WHAT YOU SHOULD DO
Note each line of the listing that contains the string "graphicspath", and copy it.

PROVIDED INFORMATION
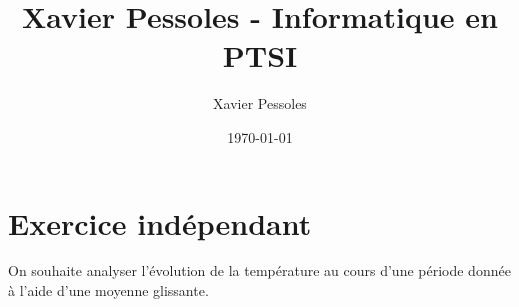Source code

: \documentclass[
	fontsize=10pt, %
	twoside=true, %
]{kaobook}
\newcommand{\repRel}{../../../..}
\newcommand{\repStyle}{\repRel/Style}
\begin{document}

\titlehead{Xavier Pessoles - Informatique en PTSI}
\title[Xavier Pessoles - Informatique en PTSI]{Xavier Pessoles - Informatique en PTSI}
\author[XP]{Xavier Pessoles}
\date{\today}


\begingroup %
\endgroup

%
\mainmatter %
%
%
%
%


\setcounter{margintocdepth}{\sectiontocdepth}
\marginlayout
\graphicspath{{\repStyle/png}}

\pagestyle{xp.scrheadings}


%



\newcommand{\repExo}{Application_01_ROV}
\newcommand{\nomExo}{Application_01_ROV}

\livrettrue %
\livrettrue
\colletrue


\renewcommand{\repExo}{\repRel/Informatique/Exercices/S1_03_UtilisationModules/}
\renewcommand{\nomExo}{02_MarcheAutoEvitante}
\graphicspath{{\repStyle/png}{\repExo\nomExo/images}}


\section*{Exercice indépendant}
On souhaite analyser l'évolution de la température au cours
d'une période donnée à l'aide d'une moyenne glissante.
\end{document}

RESULT
\graphicspath{{\repStyle/png}}
\graphicspath{{\repStyle/png}{\repExo\nomExo/images}}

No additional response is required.